勢いづくXグラフィックス(1/2 ページ)

NovellはX.orgプロジェクトのためにXglフレームワークの改良とともにCompizコンポジット・マネージャをリリースしようとしている。いろいろあったが、Novellの貢献はコミュニティーに還元されようとしている。

» 2006年02月16日 17時42分 公開
[Joe-'Zonker'-Brockmeier,japan.linux.com]
SourceForge.JP Magazine

 カリフォルニア州サンタクララで開催されるX.Org Developer's Conference(XDevConf)に何とか間に合うよう、NovellはX.orgプロジェクトのためにXglフレームワークの改良とともにCompizコンポジット・マネージャをリリースしようとしている。

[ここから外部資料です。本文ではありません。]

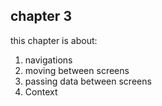 chapter 3
---------

this chapter is about:

1. navigations
2. moving between screens
3. passing data between screens
4. Context
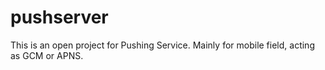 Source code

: pushserver
==========
This is an open project for Pushing Service.
Mainly for mobile field, acting as GCM or APNS.
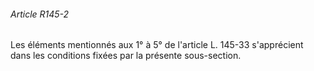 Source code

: ###### Article R145-2

Les éléments mentionnés aux 1° à 5° de l'article L. 145-33 s'apprécient dans les conditions fixées par la présente sous-section.

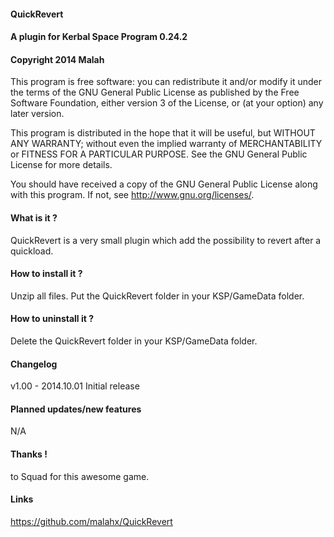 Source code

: ﻿#### QuickRevert
#### A plugin for Kerbal Space Program 0.24.2
#### Copyright 2014 Malah

This program is free software: you can redistribute it and/or modify
it under the terms of the GNU General Public License as published by
the Free Software Foundation, either version 3 of the License, or
(at your option) any later version.

This program is distributed in the hope that it will be useful,
but WITHOUT ANY WARRANTY; without even the implied warranty of
MERCHANTABILITY or FITNESS FOR A PARTICULAR PURPOSE.  See the
GNU General Public License for more details.

You should have received a copy of the GNU General Public License
along with this program.  If not, see <http://www.gnu.org/licenses/>. 


#### What is it ?

QuickRevert is a very small plugin which add the possibility to revert after a quickload.

#### How to install it ?

Unzip all files. Put the QuickRevert folder in your KSP/GameData folder.

#### How to uninstall it ?

Delete the QuickRevert folder in your KSP/GameData folder.

#### Changelog

v1.00 - 2014.10.01
Initial release

#### Planned updates/new features

N/A

#### Thanks !

to Squad for this awesome game.

#### Links

https://github.com/malahx/QuickRevert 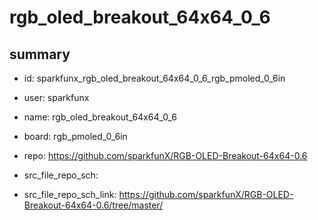 # rgb_oled_breakout_64x64_0_6
 
## summary 
* id: sparkfunx_rgb_oled_breakout_64x64_0_6_rgb_pmoled_0_6in
* user: sparkfunx
* name: rgb_oled_breakout_64x64_0_6
* board: rgb_pmoled_0_6in
* repo: https://github.com/sparkfunX/RGB-OLED-Breakout-64x64-0.6



* src_file_repo_sch: 
* src_file_repo_sch_link: https://github.com/sparkfunX/RGB-OLED-Breakout-64x64-0.6/tree/master/




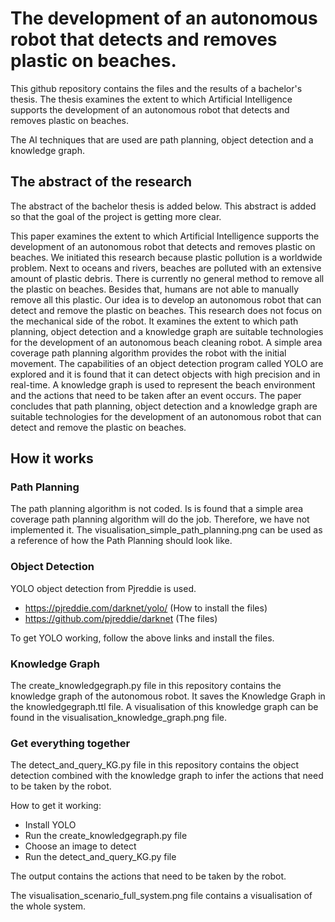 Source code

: # The development of an autonomous robot that detects and removes plastic on beaches.

This github repository contains the files and the results of a bachelor's thesis. The thesis examines the extent to which Artificial Intelligence supports the development of an autonomous robot that detects and removes plastic on beaches.

The AI techniques that are used are path planning, object detection and a knowledge graph.

## The abstract of the research
The abstract of the bachelor thesis is added below. This abstract is added so that the goal of the project is getting more clear.

This paper examines the extent to which Artificial Intelligence supports the development of an autonomous robot that detects and removes plastic on beaches. We initiated this research because plastic pollution is a worldwide problem. Next to oceans and rivers, beaches are polluted with an extensive amount of plastic debris. There is currently no general method to remove all the plastic on beaches. Besides that, humans are not able to manually remove all this plastic. Our idea is to develop an autonomous robot that can detect and remove the plastic on beaches. This research does not focus on the mechanical side of the robot. It examines the extent to which path planning, object detection and a knowledge graph are suitable technologies for the development of an autonomous beach cleaning robot. A simple area coverage path planning algorithm provides the robot with the initial movement. The capabilities of an object detection program called YOLO are explored and it is found that it can detect objects with high precision and in real-time. A knowledge graph is used to represent the beach environment and the actions that need to be taken after an event occurs. The paper concludes that path planning, object detection and a knowledge graph are suitable technologies for the development of an autonomous robot that can detect and remove the plastic on beaches.

## How it works

### Path Planning
The path planning algorithm is not coded. Is is found that a simple area coverage path planning algorithm will do the job. Therefore, we have not implemented it. The visualisation_simple_path_planning.png can be used as a reference of how the Path Planning should look like.

### Object Detection
YOLO object detection from Pjreddie is used.
- https://pjreddie.com/darknet/yolo/ (How to install the files)
- https://github.com/pjreddie/darknet (The files)

To get YOLO working, follow the above links and install the files.

### Knowledge Graph
The create_knowledgegraph.py file in this repository contains the knowledge graph of the autonomous robot.
It saves the Knowledge Graph in the knowledgegraph.ttl file. A visualisation of this knowledge graph can be found in the visualisation_knowledge_graph.png file.

### Get everything together
The detect_and_query_KG.py file in this repository contains the object detection combined with the knowledge graph to infer the actions that need to be taken by the robot.

How to get it working:
- Install YOLO
- Run the create_knowledgegraph.py file
- Choose an image to detect
- Run the detect_and_query_KG.py file

The output contains the actions that need to be taken by the robot.

The visualisation_scenario_full_system.png file contains a visualisation of the whole system.
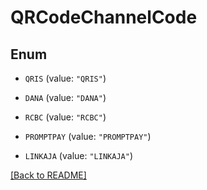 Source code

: # QRCodeChannelCode

## Enum


* `QRIS` (value: `"QRIS"`)

* `DANA` (value: `"DANA"`)

* `RCBC` (value: `"RCBC"`)

* `PROMPTPAY` (value: `"PROMPTPAY"`)

* `LINKAJA` (value: `"LINKAJA"`)


[[Back to README]](../../README.md)


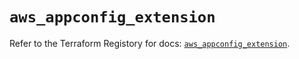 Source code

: # `aws_appconfig_extension`

Refer to the Terraform Registory for docs: [`aws_appconfig_extension`](https://registry.terraform.io/providers/hashicorp/aws/5.19.0/docs/resources/appconfig_extension).
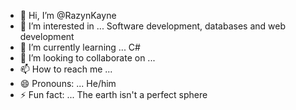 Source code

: - 👋 Hi, I’m @RazynKayne
- 👀 I’m interested in ... Software development, databases and web development
- 🌱 I’m currently learning ... C#
- 💞️ I’m looking to collaborate on ... 
- 📫 How to reach me ...
- 😄 Pronouns: ... He/him
- ⚡ Fun fact: ... The earth isn't a perfect sphere

<!---
RazynKayne/RazynKayne is a ✨ special ✨ repository because its `README.md` (this file) appears on your GitHub profile.
You can click the Preview link to take a look at your changes.
--->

 XglはOpenGL APIベースのXサーバ・アーキテクチャと位置づけられ、ハードウェアによるエフェクト・レンダリングを実現する。Compizコンポジット・マネージャは、簡単に言えば、Xglで実現される新たなエフェクトを追加するプラグインのためのウィンドウ・マネージャだ。

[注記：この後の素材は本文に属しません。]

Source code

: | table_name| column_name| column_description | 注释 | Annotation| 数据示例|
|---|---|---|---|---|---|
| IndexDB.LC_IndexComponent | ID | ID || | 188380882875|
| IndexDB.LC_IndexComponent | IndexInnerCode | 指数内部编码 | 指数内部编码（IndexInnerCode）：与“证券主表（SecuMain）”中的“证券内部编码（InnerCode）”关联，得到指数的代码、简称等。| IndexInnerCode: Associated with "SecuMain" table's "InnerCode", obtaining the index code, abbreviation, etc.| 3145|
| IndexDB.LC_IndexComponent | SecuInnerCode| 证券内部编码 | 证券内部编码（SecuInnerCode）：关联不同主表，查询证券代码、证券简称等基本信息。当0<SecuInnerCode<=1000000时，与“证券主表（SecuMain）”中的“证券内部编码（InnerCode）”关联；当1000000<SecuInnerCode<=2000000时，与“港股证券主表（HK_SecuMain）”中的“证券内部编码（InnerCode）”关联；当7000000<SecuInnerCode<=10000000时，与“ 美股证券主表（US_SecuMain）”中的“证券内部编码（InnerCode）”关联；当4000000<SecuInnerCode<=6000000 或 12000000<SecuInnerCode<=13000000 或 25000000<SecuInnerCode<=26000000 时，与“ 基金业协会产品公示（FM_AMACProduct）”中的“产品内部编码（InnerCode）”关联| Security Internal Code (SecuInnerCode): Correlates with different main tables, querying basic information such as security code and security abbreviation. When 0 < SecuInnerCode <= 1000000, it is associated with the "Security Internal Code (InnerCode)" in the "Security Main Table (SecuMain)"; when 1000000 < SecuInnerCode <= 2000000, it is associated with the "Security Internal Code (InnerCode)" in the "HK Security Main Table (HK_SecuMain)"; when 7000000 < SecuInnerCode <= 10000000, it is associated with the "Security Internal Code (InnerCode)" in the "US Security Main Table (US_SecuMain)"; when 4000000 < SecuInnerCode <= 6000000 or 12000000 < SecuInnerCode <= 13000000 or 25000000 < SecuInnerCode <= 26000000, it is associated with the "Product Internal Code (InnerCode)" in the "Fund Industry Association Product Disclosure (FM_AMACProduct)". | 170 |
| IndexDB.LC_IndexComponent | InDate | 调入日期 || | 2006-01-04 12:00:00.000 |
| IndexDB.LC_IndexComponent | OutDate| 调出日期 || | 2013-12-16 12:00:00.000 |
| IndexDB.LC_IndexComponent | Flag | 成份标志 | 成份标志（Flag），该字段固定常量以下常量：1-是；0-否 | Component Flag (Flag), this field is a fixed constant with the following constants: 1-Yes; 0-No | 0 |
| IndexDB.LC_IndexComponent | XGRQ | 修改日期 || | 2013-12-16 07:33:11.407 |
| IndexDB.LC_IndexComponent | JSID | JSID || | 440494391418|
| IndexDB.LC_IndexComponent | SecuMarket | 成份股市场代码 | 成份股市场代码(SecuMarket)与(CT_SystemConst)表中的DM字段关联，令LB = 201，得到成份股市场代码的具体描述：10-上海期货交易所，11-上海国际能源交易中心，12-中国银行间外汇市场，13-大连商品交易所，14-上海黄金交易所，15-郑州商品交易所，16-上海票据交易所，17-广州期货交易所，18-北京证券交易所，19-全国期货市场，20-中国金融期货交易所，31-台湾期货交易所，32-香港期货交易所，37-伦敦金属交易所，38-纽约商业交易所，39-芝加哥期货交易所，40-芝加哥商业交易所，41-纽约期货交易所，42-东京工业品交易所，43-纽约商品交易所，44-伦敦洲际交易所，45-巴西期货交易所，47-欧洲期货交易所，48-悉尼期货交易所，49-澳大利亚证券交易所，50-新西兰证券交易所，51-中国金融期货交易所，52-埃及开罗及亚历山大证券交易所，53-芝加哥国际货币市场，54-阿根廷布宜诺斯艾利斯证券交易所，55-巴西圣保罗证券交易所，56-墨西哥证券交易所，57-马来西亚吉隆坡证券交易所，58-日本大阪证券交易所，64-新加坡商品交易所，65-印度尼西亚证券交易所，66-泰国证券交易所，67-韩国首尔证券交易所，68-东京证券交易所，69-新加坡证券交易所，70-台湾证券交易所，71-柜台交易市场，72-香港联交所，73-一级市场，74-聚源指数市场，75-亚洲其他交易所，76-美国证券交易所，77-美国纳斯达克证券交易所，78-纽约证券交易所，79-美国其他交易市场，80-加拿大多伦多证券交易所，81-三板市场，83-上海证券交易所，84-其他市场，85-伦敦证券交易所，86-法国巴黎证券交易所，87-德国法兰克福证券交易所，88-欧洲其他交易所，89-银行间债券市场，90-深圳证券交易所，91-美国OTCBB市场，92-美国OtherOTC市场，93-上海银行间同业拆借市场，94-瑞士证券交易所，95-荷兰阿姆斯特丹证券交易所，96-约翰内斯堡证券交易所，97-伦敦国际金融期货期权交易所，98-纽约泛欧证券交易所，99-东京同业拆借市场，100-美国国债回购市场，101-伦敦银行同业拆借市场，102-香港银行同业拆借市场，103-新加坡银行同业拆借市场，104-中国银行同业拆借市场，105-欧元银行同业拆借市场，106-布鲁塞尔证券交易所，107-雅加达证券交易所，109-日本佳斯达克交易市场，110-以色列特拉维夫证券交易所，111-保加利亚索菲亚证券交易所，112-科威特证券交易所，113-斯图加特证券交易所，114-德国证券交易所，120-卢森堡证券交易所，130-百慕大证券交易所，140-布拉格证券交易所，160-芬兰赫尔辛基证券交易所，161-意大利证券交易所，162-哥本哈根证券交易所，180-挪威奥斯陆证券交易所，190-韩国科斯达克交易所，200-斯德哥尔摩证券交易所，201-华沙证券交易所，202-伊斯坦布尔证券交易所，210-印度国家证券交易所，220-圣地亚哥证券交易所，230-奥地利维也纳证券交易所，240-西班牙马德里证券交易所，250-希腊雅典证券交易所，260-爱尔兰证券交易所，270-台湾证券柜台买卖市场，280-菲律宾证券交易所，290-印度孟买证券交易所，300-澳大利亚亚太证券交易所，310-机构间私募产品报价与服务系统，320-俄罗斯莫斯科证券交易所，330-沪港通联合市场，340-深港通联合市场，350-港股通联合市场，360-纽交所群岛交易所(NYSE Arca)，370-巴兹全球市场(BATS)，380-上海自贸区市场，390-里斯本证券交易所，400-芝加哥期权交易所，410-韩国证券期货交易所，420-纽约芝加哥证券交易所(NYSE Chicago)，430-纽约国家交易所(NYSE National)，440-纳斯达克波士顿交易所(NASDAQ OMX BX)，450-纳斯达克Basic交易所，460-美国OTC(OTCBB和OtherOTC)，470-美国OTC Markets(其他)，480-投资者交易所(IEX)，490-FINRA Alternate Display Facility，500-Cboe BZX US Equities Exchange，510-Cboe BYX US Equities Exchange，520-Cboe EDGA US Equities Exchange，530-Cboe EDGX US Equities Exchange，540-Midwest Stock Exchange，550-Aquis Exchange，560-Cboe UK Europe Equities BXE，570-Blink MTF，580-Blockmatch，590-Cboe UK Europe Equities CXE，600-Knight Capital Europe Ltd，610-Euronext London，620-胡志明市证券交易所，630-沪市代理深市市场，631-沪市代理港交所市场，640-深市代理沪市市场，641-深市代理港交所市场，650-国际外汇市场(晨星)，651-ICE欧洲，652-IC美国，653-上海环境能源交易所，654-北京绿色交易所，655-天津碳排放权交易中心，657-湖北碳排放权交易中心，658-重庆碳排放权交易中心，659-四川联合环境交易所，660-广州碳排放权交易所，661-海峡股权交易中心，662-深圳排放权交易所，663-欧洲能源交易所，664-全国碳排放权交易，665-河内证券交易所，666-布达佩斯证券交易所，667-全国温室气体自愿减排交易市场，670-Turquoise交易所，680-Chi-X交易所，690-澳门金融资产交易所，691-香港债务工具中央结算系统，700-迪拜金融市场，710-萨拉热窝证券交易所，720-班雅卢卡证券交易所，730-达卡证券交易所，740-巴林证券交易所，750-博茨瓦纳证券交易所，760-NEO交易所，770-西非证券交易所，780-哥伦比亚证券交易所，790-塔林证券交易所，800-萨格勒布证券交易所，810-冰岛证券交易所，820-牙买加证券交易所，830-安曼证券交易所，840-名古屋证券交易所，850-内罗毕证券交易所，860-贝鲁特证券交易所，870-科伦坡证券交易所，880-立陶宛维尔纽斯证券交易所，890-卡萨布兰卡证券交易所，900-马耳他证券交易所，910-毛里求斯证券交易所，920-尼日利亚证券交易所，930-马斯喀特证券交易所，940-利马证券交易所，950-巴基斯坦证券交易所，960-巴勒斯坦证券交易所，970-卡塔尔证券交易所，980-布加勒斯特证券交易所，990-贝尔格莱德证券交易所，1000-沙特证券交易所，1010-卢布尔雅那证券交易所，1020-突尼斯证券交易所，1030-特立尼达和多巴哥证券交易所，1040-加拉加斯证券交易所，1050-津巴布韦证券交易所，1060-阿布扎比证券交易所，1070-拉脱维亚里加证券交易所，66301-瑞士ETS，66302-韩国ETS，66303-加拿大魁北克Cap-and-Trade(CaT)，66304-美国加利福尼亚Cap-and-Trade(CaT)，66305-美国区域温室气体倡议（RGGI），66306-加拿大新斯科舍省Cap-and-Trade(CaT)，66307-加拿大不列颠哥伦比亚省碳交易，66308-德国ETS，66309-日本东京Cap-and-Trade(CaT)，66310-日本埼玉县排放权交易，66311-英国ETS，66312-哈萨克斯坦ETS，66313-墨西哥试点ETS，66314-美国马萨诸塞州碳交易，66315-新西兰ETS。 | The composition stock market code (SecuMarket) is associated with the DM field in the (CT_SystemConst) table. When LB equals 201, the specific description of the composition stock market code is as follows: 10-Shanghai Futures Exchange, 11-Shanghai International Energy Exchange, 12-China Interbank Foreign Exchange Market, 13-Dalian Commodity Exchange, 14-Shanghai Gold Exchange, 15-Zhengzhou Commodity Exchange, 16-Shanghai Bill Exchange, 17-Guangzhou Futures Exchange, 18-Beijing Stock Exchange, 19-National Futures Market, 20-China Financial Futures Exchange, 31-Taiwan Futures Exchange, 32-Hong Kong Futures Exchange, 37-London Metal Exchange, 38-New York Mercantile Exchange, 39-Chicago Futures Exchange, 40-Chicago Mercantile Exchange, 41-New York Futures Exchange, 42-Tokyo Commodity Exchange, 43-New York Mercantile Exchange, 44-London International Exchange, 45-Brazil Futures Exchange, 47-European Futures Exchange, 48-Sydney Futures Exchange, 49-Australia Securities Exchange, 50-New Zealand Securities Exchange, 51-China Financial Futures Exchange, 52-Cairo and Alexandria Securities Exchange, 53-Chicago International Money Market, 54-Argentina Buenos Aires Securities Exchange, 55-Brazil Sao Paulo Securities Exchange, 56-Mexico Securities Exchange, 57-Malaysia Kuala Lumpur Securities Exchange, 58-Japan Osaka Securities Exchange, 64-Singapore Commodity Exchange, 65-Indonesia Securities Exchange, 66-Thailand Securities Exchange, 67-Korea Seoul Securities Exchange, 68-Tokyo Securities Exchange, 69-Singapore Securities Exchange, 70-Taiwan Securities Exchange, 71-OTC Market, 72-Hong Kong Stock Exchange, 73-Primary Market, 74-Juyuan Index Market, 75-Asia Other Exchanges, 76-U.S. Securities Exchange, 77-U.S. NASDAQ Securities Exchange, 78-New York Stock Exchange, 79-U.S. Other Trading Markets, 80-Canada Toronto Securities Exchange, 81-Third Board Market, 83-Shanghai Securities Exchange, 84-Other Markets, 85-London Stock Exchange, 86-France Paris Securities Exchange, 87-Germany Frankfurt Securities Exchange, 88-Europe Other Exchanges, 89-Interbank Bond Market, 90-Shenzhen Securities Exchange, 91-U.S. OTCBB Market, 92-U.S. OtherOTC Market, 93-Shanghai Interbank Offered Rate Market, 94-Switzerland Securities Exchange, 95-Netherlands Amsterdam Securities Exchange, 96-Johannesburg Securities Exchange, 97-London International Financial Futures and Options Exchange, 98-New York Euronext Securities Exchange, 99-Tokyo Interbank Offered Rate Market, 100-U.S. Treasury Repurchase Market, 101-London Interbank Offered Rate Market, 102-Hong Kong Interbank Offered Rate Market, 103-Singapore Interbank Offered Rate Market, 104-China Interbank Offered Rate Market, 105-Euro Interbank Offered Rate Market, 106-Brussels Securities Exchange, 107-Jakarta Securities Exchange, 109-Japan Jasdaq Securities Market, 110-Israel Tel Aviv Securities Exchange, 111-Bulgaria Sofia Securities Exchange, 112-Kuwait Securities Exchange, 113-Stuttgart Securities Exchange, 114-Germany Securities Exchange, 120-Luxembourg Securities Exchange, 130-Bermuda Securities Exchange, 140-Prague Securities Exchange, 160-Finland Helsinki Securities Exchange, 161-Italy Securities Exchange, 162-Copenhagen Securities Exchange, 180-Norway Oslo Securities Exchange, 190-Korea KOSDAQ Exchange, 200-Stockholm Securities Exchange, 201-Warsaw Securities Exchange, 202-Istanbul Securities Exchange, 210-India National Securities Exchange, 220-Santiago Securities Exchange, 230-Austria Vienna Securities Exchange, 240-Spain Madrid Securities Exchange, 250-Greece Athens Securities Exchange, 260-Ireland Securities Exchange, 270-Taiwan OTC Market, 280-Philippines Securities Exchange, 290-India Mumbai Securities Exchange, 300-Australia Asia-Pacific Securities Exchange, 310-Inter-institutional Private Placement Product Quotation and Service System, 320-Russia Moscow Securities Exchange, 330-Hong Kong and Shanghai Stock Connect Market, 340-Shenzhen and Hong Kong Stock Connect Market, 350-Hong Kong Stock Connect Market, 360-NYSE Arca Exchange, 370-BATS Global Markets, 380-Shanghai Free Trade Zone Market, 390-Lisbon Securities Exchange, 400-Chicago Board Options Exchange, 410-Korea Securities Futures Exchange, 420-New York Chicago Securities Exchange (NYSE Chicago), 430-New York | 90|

 ナット・フリードマン氏によれば、NovellのXglアーキテクチャは描画モデルをラスタモデルからベクタモデルへ移行するもの、今後10年から15年は実用に耐える「最新の」グラフィックス・モデルを提供するものだという。「当面これで大きな懸案事項は消えるので万事うまくいくだろう。この機能を提供するもう一つのOSはMac OS Xだけだ。理由は、ハードウェアと密に結び付いているからだが、われわれがやっていることもハードウェアを利用しているに過ぎない。Windowsはこれがまだ欠けている。われわれとしては、3Dグラフィックス・アクセラレーションの世界をプロプライエタリなソフトウェアに譲るつもりはない」

コミュニティーへのお返し

 Novellのデビッド・レイブマン氏がX.orgリストでXglの開発を発表したのは2004年11月。その後、彼はほぼ一人でこのプロジェクトと取り組んできた。そのことが開発者の間でちょっとした論争を巻き起こした。12月、KDE開発者のアーロン・セイゴ氏は、Novellの開発が「コミュニティーからまるで隔たっており、密室でことが進行している」との私見を披露した

 Xglの開発がコミュニティー・プロセスから外れたところで進行していることに何人かの開発者が不満を表明した。開発者の取り組むオープンソースプロジェクトが正規の経路から外れていると、しかもそれがソース・リポジトリの外で進行していると、2つのコードベースをマージするとき面倒なことが起こる可能性がある。例え会社がソースコードを丸ごと寄贈したとしても変更を統合するとき手を焼くことになる。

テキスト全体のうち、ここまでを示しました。